Kernel Stack Overflows

Hello, this is Omer, and today I would like to talk about a common error that we see in a lot of cases reported to us by customers. It involves drivers taking too much space on the kernel stack that results in a kernel stack overflow, which will then crash the system with one of the following bugchecks:

1. STOP 0x7F: UNEXPECTED_KERNEL_MODE_TRAP with Parameter 1 set to EXCEPTION_DOUBLE_FAULT, which is caused by running off the end of a kernel stack.

2. STOP 0x1E: KMODE_EXCEPTION_NOT_HANDLED, 0x7E: SYSTEM_THREAD_EXCEPTION_NOT_HANDLED, or 0x8E: KERNEL_MODE_EXCEPTION_NOT_HANDLED, with an exception code of STATUS_ACCESS_VIOLATION, which indicates a memory access violation.

3. STOP 0x2B: PANIC_STACK_SWITCH, which usually occurs when a kernel-mode driver uses too much stack space.

Kernel Stack Overview

Each thread in the system is allocated with a kernel mode stack. Code running on any kernel-mode thread (whether it is a system thread or a thread created by a driver) uses that thread's kernel-mode stack unless the code is a DPC, in which case it uses the processor's DPC stack on certain platforms.
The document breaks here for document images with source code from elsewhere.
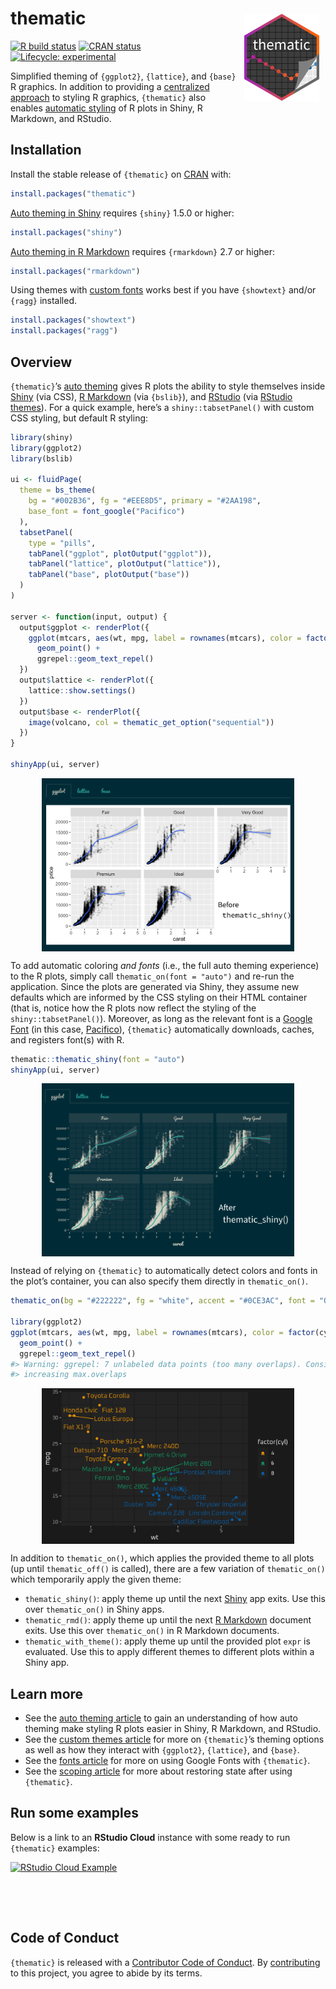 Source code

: 
<!-- README.md is generated from README.Rmd. Please edit that file -->

# thematic <a href='https://rstudio.github.io/thematic/'><img src='man/figures/logo.png' align="right" height="138.5" style="margin:10px;" /></a>

<!-- badges: start -->

[![R build
status](https://github.com/rstudio/thematic/workflows/R-CMD-check/badge.svg)](https://github.com/rstudio/thematic)
[![CRAN
status](https://www.r-pkg.org/badges/version/thematic)](https://CRAN.R-project.org/package=thematic)
[![Lifecycle:
experimental](https://img.shields.io/badge/lifecycle-experimental-orange.svg)](https://www.tidyverse.org/lifecycle/#experimental)
<!-- badges: end -->

Simplified theming of `{ggplot2}`, `{lattice}`, and `{base}` R graphics.
In addition to providing a [centralized
approach](https://rstudio.github.io/thematic/articles/custom.html) to
styling R graphics, `{thematic}` also enables [automatic
styling](https://rstudio.github.io/thematic/articles/auto.html) of R
plots in Shiny, R Markdown, and RStudio.

## Installation

Install the stable release of `{thematic}` on
[CRAN](https://CRAN.R-project.org) with:

``` r
install.packages("thematic")
```

[Auto theming in
Shiny](https://rstudio.github.io/thematic/articles/auto.html#shiny)
requires `{shiny}` 1.5.0 or higher:

``` r
install.packages("shiny")
```

[Auto theming in R
Markdown](https://rstudio.github.io/thematic/articles/auto.html#rmd)
requires `{rmarkdown}` 2.7 or higher:

``` r
install.packages("rmarkdown")
```

Using themes with [custom
fonts](https://rstudio.github.io/thematic/articles/fonts.html) works
best if you have `{showtext}` and/or `{ragg}` installed.

``` r
install.packages("showtext")
install.packages("ragg")
```

## Overview

`{thematic}`’s [auto
theming](https://rstudio.github.io/thematic/articles/auto.html) gives R
plots the ability to style themselves inside
[Shiny](https://rstudio.github.io/thematic/articles/auto.html#shiny)
(via CSS), [R
Markdown](https://rstudio.github.io/thematic/articles/auto.html#rmd)
(via `{bslib}`), and
[RStudio](https://rstudio.github.io/thematic/articles/auto.html#rstudio)
(via [RStudio
themes](https://support.rstudio.com/hc/en-us/articles/115011846747-Using-RStudio-Themes)).
For a quick example, here’s a `shiny::tabsetPanel()` with custom CSS
styling, but default R styling:

``` r
library(shiny)
library(ggplot2)
library(bslib)

ui <- fluidPage(
  theme = bs_theme(
    bg = "#002B36", fg = "#EEE8D5", primary = "#2AA198", 
    base_font = font_google("Pacifico")
  ),
  tabsetPanel(
    type = "pills",
    tabPanel("ggplot", plotOutput("ggplot")),
    tabPanel("lattice", plotOutput("lattice")),
    tabPanel("base", plotOutput("base"))
  )
)

server <- function(input, output) {
  output$ggplot <- renderPlot({
    ggplot(mtcars, aes(wt, mpg, label = rownames(mtcars), color = factor(cyl))) +
      geom_point() +
      ggrepel::geom_text_repel()
  })
  output$lattice <- renderPlot({
    lattice::show.settings()
  })
  output$base <- renderPlot({
    image(volcano, col = thematic_get_option("sequential"))
  })
}

shinyApp(ui, server)
```

<img src="man/figures/auto-before.png" width="80%" style="display: block; margin: auto;" />

To add automatic coloring *and fonts* (i.e., the full auto theming
experience) to the R plots, simply call `thematic_on(font = "auto")` and
re-run the application. Since the plots are generated via Shiny, they
assume new defaults which are informed by the CSS styling on their HTML
container (that is, notice how the R plots now reflect the styling of
the `shiny::tabsetPanel()`). Moreover, as long as the relevant font is a
[Google Font](https://fonts.google.com) (in this case,
[Pacifico](https://fonts.google.com/specimen/Pacifico)), `{thematic}`
automatically downloads, caches, and registers font(s) with R.

``` r
thematic::thematic_shiny(font = "auto")
shinyApp(ui, server)
```

<img src="man/figures/auto-after.png" width="80%" style="display: block; margin: auto;" />

Instead of relying on `{thematic}` to automatically detect colors and
fonts in the plot’s container, you can also specify them directly in
`thematic_on()`.

``` r
thematic_on(bg = "#222222", fg = "white", accent = "#0CE3AC", font = "Oxanium")

library(ggplot2)
ggplot(mtcars, aes(wt, mpg, label = rownames(mtcars), color = factor(cyl))) +
  geom_point() +
  ggrepel::geom_text_repel()
#> Warning: ggrepel: 7 unlabeled data points (too many overlaps). Consider
#> increasing max.overlaps
```

<img src="man/figures/README-ggrepel-1.png" width="80%" style="display: block; margin: auto;" />

In addition to `thematic_on()`, which applies the provided theme to all
plots (up until `thematic_off()` is called), there are a few variation
of `thematic_on()` which temporarily apply the given theme:

-   `thematic_shiny()`: apply theme up until the next [Shiny](#shiny)
    app exits. Use this over `thematic_on()` in Shiny apps.
-   `thematic_rmd()`: apply theme up until the next [R Markdown](#rmd)
    document exits. Use this over `thematic_on()` in R Markdown
    documents.
-   `thematic_with_theme()`: apply theme up until the provided plot
    `expr` is evaluated. Use this to apply different themes to different
    plots within a Shiny app.

## Learn more

-   See the [auto theming
    article](https://rstudio.github.io/thematic/articles/auto.html) to
    gain an understanding of how auto theming make styling R plots
    easier in Shiny, R Markdown, and RStudio.
-   See the [custom themes
    article](https://rstudio.github.io/thematic/articles/custom.html)
    for more on `{thematic}`’s theming options as well as how they
    interact with `{ggplot2}`, `{lattice}`, and `{base}`.
-   See the [fonts
    article](https://rstudio.github.io/thematic/articles/fonts.html) for
    more on using Google Fonts with `{thematic}`.
-   See the [scoping
    article](https://rstudio.github.io/thematic/articles/scope.html) for
    more about restoring state after using `{thematic}`.

## Run some examples

Below is a link to an **RStudio Cloud** instance with some ready to run
`{thematic}` examples:

<div>

<a href="https://rstudio.cloud/project/1208127" target="_blank">
<img src="man/figures/thematic-test-drive.svg" alt="RStudio Cloud Example" height="80px" style="display: block; margin: 0 auto;">
</a>

</div>

## Code of Conduct

`{thematic}` is released with a [Contributor Code of
Conduct](https://contributor-covenant.org/version/2/0/CODE_OF_CONDUCT.html).
By
[contributing](https://github.com/rstudio/thematic/blob/master/CONTRIBUTING.md)
to this project, you agree to abide by its terms.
Stack grows negatively. This means that the beginning (bottom) of the stack has a higher address than the end (top) of the stack. For example, let's stay the beginning of your stack is 0x80f1000 and this is where your stack pointer (ESP) is pointing. If you push a DWORD value onto the stack, its address would be 0x80f0ffc. The next DWORD value would be stored at 0x80f0ff8 and so on up to the limit (top) of the allocated stack. The top of the stack is bordered by a guard-page to detect overruns.

The size of the kernel-mode stack varies among different hardware platforms. For example:

· On x86-based platforms, the kernel-mode stack is 12K.

· On x64-based platforms, the kernel-mode stack is 24K. (x64-based platforms include systems with processors using the AMD64 architecture and processors using the Intel EM64T architecture).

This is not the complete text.